» Goal of the exercise: This exercise calls for an exact copy of the data below.
[Start of Attachment]
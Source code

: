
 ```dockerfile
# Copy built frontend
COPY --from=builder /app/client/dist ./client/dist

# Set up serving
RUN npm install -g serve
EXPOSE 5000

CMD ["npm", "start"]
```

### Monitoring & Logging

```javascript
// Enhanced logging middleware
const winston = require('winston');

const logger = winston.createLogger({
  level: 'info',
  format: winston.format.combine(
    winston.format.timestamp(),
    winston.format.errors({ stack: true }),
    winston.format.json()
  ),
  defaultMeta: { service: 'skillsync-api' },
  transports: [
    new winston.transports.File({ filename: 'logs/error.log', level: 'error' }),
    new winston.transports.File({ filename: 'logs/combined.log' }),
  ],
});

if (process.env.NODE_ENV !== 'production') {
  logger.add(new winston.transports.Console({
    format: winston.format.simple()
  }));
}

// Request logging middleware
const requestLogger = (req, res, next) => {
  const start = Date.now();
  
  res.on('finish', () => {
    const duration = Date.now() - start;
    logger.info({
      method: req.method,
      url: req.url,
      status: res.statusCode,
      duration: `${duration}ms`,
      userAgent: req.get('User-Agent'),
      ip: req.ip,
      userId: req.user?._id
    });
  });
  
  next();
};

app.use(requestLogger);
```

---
[End of Attachment]
» Written solution:
Source code

:
 ```dockerfile
# Copy built frontend
COPY --from=builder /app/client/dist ./client/dist

# Set up serving
RUN npm install -g serve
EXPOSE 5000

CMD ["npm", "start"]
```

### Monitoring & Logging

```javascript
// Enhanced logging middleware
const winston = require('winston');

const logger = winston.createLogger({
  level: 'info',
  format: winston.format.combine(
    winston.format.timestamp(),
    winston.format.errors({ stack: true }),
    winston.format.json()
  ),
  defaultMeta: { service: 'skillsync-api' },
  transports: [
    new winston.transports.File({ filename: 'logs/error.log', level: 'error' }),
    new winston.transports.File({ filename: 'logs/combined.log' }),
  ],
});

if (process.env.NODE_ENV !== 'production') {
  logger.add(new winston.transports.Console({
    format: winston.format.simple()
  }));
}

// Request logging middleware
const requestLogger = (req, res, next) => {
  const start = Date.now();
  
  res.on('finish', () => {
    const duration = Date.now() - start;
    logger.info({
      method: req.method,
      url: req.url,
      status: res.statusCode,
      duration: `${duration}ms`,
      userAgent: req.get('User-Agent'),
      ip: req.ip,
      userId: req.user?._id
    });
  });
  
  next();
};

app.use(requestLogger);
```

---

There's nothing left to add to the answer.